> _What the task asks_
Look over the listing below and work out how many lines have the word "antérieure". Write only that number.

═══ Source data

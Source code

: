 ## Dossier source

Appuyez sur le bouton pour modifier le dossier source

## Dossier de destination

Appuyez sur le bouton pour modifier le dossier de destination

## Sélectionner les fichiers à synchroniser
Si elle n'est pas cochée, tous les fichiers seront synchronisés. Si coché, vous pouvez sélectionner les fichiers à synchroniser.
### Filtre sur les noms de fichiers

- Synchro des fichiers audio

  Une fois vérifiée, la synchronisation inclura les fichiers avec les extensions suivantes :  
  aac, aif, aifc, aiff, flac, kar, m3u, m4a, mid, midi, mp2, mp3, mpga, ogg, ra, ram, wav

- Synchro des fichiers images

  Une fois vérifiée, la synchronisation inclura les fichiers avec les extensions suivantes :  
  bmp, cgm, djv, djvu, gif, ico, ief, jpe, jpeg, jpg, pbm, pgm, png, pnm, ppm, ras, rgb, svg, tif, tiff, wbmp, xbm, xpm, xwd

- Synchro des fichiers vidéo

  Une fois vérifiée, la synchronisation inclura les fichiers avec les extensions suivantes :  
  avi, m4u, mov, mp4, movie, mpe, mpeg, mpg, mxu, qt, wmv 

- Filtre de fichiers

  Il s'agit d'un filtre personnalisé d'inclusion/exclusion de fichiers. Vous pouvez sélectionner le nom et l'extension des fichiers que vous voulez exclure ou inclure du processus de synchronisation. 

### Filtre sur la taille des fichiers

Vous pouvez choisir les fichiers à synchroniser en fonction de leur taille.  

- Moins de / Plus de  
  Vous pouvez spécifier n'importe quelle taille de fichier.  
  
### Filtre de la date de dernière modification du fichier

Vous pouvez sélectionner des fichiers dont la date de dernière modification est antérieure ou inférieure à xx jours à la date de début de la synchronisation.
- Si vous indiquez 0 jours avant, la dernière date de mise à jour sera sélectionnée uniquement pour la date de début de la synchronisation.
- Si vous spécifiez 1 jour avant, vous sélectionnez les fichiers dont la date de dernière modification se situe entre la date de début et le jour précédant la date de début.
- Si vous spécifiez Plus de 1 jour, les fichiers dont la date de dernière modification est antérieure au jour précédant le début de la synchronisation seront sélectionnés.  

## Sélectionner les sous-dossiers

══════
═══ Source data

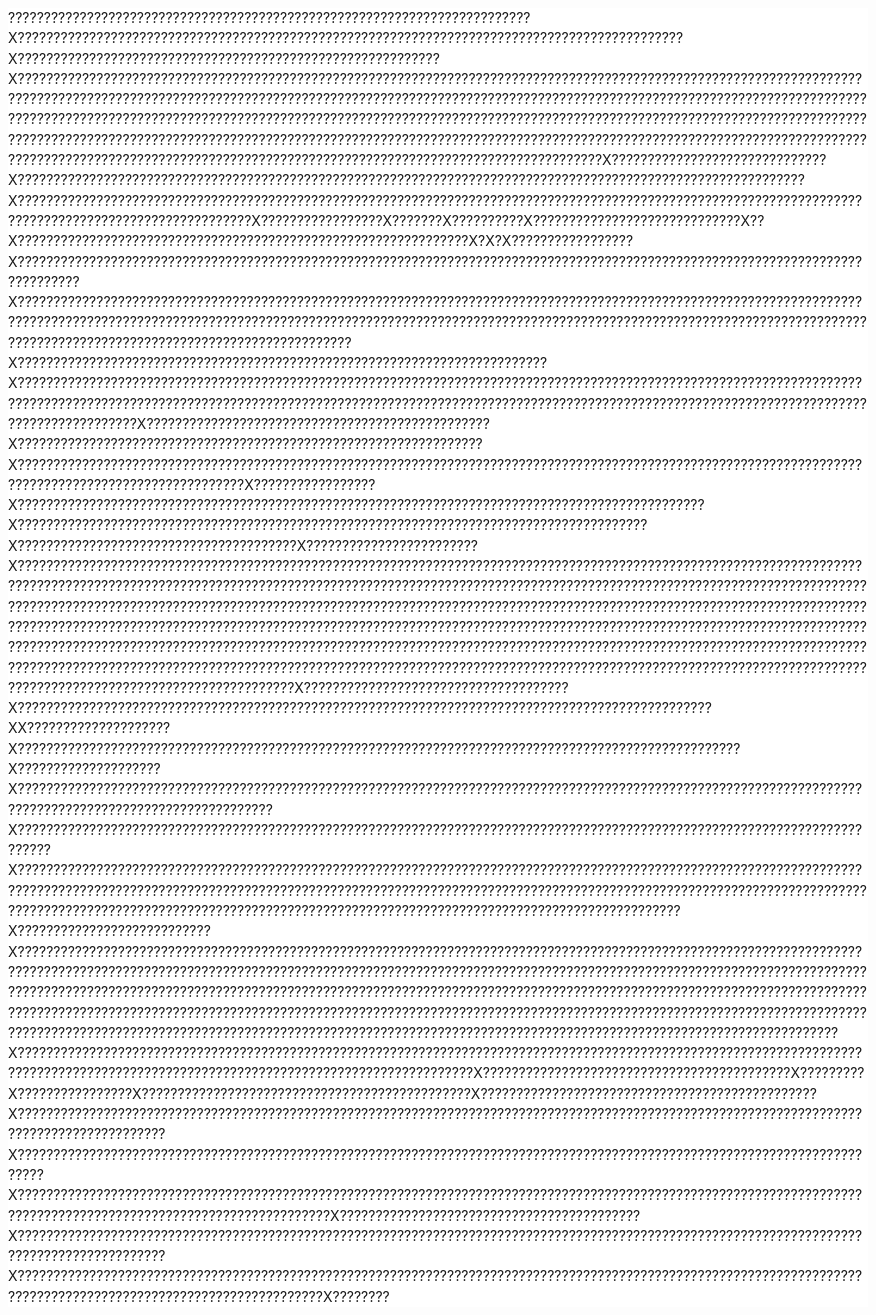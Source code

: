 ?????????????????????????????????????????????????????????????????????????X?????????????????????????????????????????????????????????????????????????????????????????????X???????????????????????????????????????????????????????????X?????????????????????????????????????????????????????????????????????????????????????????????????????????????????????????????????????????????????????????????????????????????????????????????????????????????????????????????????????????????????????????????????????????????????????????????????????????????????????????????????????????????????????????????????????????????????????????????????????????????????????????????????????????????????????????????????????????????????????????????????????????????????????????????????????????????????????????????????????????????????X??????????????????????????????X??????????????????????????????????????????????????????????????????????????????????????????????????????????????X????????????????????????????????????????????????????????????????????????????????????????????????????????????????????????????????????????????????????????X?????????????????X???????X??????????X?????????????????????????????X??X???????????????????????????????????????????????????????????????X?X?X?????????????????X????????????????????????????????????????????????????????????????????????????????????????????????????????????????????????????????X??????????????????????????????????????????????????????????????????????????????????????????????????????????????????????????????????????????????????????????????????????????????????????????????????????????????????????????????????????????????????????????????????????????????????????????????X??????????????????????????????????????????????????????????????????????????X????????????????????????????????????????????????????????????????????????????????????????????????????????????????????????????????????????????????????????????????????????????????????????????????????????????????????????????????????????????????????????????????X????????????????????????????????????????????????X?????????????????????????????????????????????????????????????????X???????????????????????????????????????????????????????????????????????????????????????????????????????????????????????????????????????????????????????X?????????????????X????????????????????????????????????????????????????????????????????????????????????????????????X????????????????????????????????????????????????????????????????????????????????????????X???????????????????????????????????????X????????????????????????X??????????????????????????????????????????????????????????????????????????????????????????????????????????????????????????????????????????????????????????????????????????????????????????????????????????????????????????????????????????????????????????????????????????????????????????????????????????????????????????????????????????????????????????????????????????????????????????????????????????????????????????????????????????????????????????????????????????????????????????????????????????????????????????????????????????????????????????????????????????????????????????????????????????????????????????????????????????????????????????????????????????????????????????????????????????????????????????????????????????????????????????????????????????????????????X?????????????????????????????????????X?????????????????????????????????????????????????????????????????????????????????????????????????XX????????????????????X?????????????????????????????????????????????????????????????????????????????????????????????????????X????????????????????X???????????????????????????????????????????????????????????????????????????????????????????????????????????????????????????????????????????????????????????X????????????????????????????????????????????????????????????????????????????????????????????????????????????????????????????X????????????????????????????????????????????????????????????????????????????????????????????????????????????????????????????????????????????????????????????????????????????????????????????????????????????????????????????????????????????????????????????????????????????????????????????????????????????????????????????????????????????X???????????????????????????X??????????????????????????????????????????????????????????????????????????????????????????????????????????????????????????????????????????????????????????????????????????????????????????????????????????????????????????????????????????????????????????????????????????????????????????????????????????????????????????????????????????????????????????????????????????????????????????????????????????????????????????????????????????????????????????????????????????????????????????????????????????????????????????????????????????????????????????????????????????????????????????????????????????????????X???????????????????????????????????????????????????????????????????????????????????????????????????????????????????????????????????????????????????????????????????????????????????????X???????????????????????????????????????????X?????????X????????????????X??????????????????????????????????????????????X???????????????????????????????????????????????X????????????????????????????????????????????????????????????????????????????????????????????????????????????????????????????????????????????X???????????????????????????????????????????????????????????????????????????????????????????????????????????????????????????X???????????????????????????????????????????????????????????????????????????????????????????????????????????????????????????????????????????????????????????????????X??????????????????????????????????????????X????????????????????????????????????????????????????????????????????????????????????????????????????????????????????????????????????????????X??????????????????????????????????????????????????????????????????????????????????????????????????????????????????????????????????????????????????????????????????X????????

══════
═══ Source data

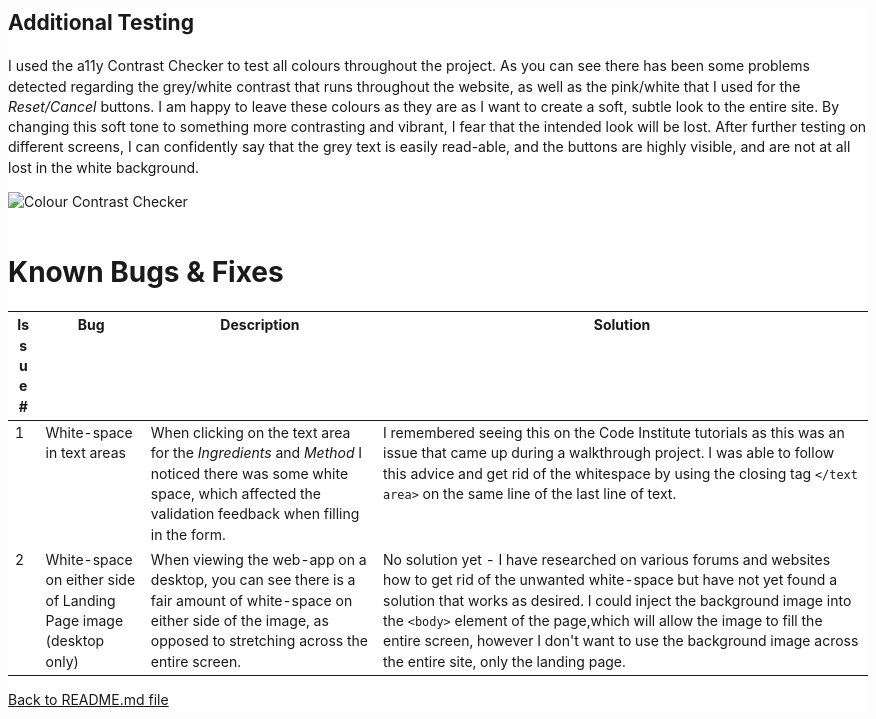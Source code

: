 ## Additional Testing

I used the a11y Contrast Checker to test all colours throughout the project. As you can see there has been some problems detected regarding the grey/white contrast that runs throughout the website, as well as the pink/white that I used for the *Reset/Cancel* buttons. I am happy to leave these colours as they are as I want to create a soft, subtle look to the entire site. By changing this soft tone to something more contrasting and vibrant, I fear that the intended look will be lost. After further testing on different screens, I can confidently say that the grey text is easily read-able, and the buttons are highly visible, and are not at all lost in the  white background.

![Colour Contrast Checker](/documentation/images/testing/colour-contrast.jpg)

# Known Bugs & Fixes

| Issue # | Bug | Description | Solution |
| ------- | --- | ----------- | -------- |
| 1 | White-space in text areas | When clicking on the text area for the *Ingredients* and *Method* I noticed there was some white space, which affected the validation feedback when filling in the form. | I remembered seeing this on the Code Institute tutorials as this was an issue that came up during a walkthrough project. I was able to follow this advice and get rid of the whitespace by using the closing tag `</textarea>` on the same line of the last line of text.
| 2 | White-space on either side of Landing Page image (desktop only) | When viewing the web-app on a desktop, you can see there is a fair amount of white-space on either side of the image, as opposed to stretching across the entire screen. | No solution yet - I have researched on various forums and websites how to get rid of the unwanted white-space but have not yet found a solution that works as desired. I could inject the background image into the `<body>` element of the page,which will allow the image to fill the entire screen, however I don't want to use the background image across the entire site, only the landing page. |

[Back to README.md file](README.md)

══════

> _Your response_
2